Ces qualités reconnues à la blockchain n’en font pas un instrument sans faille : son effet néfaste sur l’environnement est fréquemment cité car le « minage« , procédé par lequel les transactions sont vérifiées et ajoutées à la blockchain, est un ogre énergétique ; la blockchain peut, comme toute activité humaine, être l’objet de fraudes et piratages, l’exemple souvent cité étant celui dit de « l’attaque des 51 % » qui permettrait de contrôler la majorité des nœuds permettant d’écrire la blockchain, afin d’y inscrire des transactions frauduleuses ; est également signalée l’insuffisante sécurisation du stockage des clefs privées[6] ou encore l’utilisation frauduleuse de cryptoactifs à des fins de blanchiment ou de financement du terrorisme.

Quelle réglementation ?

Avec la blockchain, on parle de confiance, de décentralisation, d’auto-régulation et de « démocratie technologique« , mais guère de réglementation. Or, le fonctionnement décentralisé de la blockchain soulève des problématiques que le droit doit appréhender, parmi lesquelles celles des règles assurant la validité des transactions, du règlement des litiges, de la preuve des transactions, de la responsabilité (nature des responsabilités, identification des responsables, droit applicable, etc.), de la protection des données personnelles en raison notamment du caractère inaltérable des transactions enregistrées dans une blockchain qui semble contraire au droit d’effacement consacré par la Loi 09-08.

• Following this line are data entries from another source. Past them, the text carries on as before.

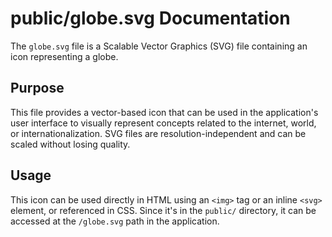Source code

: # public/globe.svg Documentation

The `globe.svg` file is a Scalable Vector Graphics (SVG) file containing an icon representing a globe.

## Purpose

This file provides a vector-based icon that can be used in the application's user interface to visually represent concepts related to the internet, world, or internationalization. SVG files are resolution-independent and can be scaled without losing quality.

## Usage

This icon can be used directly in HTML using an `<img>` tag or an inline `<svg>` element, or referenced in CSS. Since it's in the `public/` directory, it can be accessed at the `/globe.svg` path in the application.
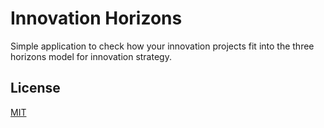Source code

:# Innovation Horizons
Simple application to check how your innovation projects fit into the three horizons model for innovation strategy.

## License

[MIT](https://github.com/SoapBoxRocket/InnovationHorizons/blob/master/LICENSE)
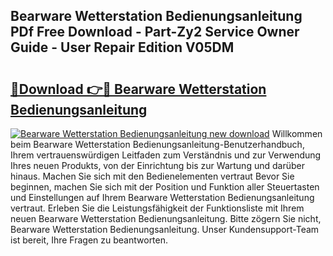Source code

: ## Bearware Wetterstation Bedienungsanleitung PDf Free Download - Part-Zy2 Service Owner Guide - User Repair Edition V05DM

# <h2><a href="http://df19xs6.blite.top/?on=Bearware+Wetterstation+Bedienungsanleitung">🔗Download 👉🔴 Bearware Wetterstation Bedienungsanleitung</a></h2>

[![Bearware Wetterstation Bedienungsanleitung new download](https://i.imgur.com/lujVjoI.png)](http://df19xs6.blite.top/?on=Bearware+Wetterstation+Bedienungsanleitung)
Willkommen beim Bearware Wetterstation Bedienungsanleitung-Benutzerhandbuch, Ihrem vertrauenswürdigen Leitfaden zum Verständnis und zur Verwendung Ihres neuen Produkts, von der Einrichtung bis zur Wartung und darüber hinaus. Machen Sie sich mit den Bedienelementen vertraut Bevor Sie beginnen, machen Sie sich mit der Position und Funktion aller Steuertasten und Einstellungen auf Ihrem Bearware Wetterstation Bedienungsanleitung vertraut. Erleben Sie die Leistungsfähigkeit der Funktionsliste mit Ihrem neuen Bearware Wetterstation Bedienungsanleitung. Bitte zögern Sie nicht, Bearware Wetterstation Bedienungsanleitung. Unser Kundensupport-Team ist bereit, Ihre Fragen zu beantworten.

La plupart des Etats ne s’est pas tant attachée à réglementer la blockchain que les cryptoactifs soit en les interdisant soit en les encadrant, voyant sans doute dans cette application particulière de la blockchain une menace.

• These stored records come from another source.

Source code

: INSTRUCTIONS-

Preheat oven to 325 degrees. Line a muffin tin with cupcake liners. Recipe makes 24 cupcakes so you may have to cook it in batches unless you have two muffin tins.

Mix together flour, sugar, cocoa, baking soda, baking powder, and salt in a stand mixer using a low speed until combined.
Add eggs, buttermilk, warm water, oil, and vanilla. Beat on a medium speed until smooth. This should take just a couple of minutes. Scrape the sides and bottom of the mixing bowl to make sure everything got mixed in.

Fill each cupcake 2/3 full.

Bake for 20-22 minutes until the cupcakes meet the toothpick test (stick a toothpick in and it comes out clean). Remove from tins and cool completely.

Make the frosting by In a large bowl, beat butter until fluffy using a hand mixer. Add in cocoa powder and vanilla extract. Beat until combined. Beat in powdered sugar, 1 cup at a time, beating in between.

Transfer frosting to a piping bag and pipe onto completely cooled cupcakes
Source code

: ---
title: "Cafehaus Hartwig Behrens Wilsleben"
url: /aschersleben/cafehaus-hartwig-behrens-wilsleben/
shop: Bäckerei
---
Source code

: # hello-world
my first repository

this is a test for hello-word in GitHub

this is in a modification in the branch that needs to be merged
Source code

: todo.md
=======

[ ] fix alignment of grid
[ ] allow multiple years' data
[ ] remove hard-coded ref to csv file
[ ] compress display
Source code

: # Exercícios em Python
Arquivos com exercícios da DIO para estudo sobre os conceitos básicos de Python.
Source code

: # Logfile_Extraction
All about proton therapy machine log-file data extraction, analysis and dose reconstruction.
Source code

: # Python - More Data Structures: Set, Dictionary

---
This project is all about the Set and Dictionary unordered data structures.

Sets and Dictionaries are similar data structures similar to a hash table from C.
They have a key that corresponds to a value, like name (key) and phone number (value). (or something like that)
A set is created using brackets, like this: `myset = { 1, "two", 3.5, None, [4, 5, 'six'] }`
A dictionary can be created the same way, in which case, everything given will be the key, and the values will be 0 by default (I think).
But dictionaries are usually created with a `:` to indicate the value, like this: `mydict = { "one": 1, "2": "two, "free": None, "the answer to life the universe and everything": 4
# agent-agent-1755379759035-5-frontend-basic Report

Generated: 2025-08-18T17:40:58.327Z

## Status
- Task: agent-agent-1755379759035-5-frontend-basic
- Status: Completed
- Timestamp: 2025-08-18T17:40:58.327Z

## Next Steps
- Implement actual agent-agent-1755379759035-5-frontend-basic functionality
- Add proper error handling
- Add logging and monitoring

La France, par exemple, qui porte l’ambition de devenir le leader européen de la blockchain, a opté pour une approche progressive : le droit français a d’abord reconnu la blockchain en en encadrant quelques usages (émission et cession de « minibons« , inscription possible des titres non cotés sur blockchain plutôt que sur un compte de titres) ; le législateur a ensuite interdit la conversion de cryptoactifs issus d’activités illégales en monnaies légales (c’était la moindre des choses !) ; puis il a créé un cadre juridique pour les cryptoactifs concernant les levées de fonds au moyen d’émission de jetons (ICO) et les prestataires de services sur actifs numériques ; enfin, il a clarifié la fiscalité des actifs numériques. L’Italie a consacré l’horodatage blockchain en tant que moyen de preuve. La Chine et la Corée du Sud ont interdit la détention de cryptomonnaies et la réalisation d’opérations en cryptomonnaies par les établissements de crédit et les compagnies d’assurance. La Suisse, Malte, l’Estonie ou le Japon ont, en revanche, engagé une stratégie en faveur du développement des cryptoactifs ; le Japon a officiellement reconnu le bitcoin et d’autres cryptomonnaies comme moyen de paiement dès avril 2017et les plateformes d’échange de cryptomonnaies doivent être enregistrées auprès de la Japan Financial Services Agency[7].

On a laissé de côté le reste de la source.